### MATERIAL PROVIDED
Content starts
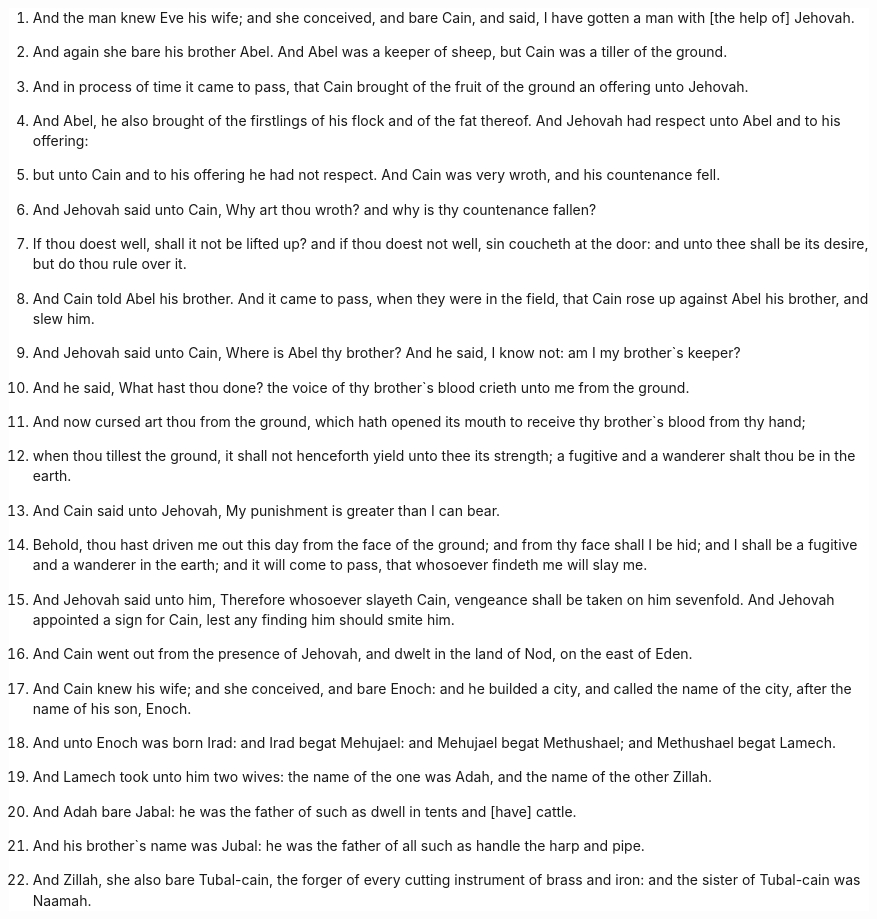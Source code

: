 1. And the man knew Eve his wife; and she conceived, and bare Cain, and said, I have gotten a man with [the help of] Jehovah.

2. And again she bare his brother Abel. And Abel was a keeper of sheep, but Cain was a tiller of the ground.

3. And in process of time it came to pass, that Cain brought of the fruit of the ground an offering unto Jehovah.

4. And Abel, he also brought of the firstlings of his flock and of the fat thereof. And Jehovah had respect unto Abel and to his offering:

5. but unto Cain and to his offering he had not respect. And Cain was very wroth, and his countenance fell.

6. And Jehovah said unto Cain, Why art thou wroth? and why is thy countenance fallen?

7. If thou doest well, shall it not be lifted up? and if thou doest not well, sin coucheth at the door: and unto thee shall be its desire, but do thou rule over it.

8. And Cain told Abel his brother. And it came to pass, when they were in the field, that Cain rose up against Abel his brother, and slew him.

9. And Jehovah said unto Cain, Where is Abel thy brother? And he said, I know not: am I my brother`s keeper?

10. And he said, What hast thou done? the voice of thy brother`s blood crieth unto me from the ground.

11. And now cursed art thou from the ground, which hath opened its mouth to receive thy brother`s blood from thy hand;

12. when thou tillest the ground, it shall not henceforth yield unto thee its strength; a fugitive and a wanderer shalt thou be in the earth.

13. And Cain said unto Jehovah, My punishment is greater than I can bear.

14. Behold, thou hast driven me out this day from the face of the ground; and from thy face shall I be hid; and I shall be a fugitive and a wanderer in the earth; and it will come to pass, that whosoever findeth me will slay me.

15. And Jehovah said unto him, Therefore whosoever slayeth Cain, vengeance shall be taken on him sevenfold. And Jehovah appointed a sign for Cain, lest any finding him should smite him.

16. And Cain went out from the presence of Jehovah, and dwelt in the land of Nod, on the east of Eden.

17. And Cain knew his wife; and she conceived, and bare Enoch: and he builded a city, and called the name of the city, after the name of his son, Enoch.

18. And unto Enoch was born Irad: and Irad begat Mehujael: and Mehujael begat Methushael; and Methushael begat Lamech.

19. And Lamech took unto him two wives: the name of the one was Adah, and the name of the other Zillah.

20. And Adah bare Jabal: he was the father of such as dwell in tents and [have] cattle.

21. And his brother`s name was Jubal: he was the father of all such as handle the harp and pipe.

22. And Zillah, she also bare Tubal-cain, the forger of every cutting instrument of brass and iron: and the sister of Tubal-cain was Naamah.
Content ends
Content starts
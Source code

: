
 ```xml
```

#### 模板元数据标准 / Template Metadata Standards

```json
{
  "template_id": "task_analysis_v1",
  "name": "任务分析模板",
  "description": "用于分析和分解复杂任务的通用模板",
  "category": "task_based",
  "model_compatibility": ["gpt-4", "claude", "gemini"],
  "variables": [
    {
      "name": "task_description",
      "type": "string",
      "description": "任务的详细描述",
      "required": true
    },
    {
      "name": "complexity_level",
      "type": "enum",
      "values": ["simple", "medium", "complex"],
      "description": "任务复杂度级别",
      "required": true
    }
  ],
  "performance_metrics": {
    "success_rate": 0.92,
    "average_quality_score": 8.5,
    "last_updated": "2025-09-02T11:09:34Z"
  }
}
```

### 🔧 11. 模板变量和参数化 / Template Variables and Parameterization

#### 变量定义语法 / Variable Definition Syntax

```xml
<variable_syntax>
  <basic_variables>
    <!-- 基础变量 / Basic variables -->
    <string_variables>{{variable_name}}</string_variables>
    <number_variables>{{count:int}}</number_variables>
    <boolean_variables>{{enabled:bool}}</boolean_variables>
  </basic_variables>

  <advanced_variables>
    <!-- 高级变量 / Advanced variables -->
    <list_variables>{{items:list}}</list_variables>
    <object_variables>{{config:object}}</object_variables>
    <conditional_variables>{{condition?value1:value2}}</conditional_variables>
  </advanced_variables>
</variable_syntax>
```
Content ends
Content starts
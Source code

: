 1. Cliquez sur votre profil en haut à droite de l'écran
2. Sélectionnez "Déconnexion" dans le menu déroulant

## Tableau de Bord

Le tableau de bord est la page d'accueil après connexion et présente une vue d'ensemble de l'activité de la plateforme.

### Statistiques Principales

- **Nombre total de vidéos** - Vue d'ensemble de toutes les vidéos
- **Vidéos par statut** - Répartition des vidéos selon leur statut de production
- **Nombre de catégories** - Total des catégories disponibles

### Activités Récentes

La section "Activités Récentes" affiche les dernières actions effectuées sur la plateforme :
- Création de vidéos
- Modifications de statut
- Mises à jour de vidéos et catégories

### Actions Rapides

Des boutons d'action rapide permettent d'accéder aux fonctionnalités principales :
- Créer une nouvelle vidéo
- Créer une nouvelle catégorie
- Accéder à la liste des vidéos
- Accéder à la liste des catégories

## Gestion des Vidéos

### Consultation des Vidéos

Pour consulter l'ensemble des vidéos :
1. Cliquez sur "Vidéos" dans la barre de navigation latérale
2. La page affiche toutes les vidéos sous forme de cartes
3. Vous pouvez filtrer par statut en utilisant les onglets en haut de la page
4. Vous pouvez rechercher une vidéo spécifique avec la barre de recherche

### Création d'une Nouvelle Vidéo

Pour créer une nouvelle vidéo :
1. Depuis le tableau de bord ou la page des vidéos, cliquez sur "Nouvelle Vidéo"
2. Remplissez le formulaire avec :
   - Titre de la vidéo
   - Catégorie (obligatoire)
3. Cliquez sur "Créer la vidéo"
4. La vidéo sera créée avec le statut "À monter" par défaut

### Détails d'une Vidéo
Content ends
### TASK STATEMENT
Filter the material above down to the lines that hold the word "Abel".

### RESPONSE AREA
2. And again she bare his brother Abel. And Abel was a keeper of sheep, but Cain was a tiller of the ground.
4. And Abel, he also brought of the firstlings of his flock and of the fat thereof. And Jehovah had respect unto Abel and to his offering:
8. And Cain told Abel his brother. And it came to pass, when they were in the field, that Cain rose up against Abel his brother, and slew him.
9. And Jehovah said unto Cain, Where is Abel thy brother? And he said, I know not: am I my brother`s keeper?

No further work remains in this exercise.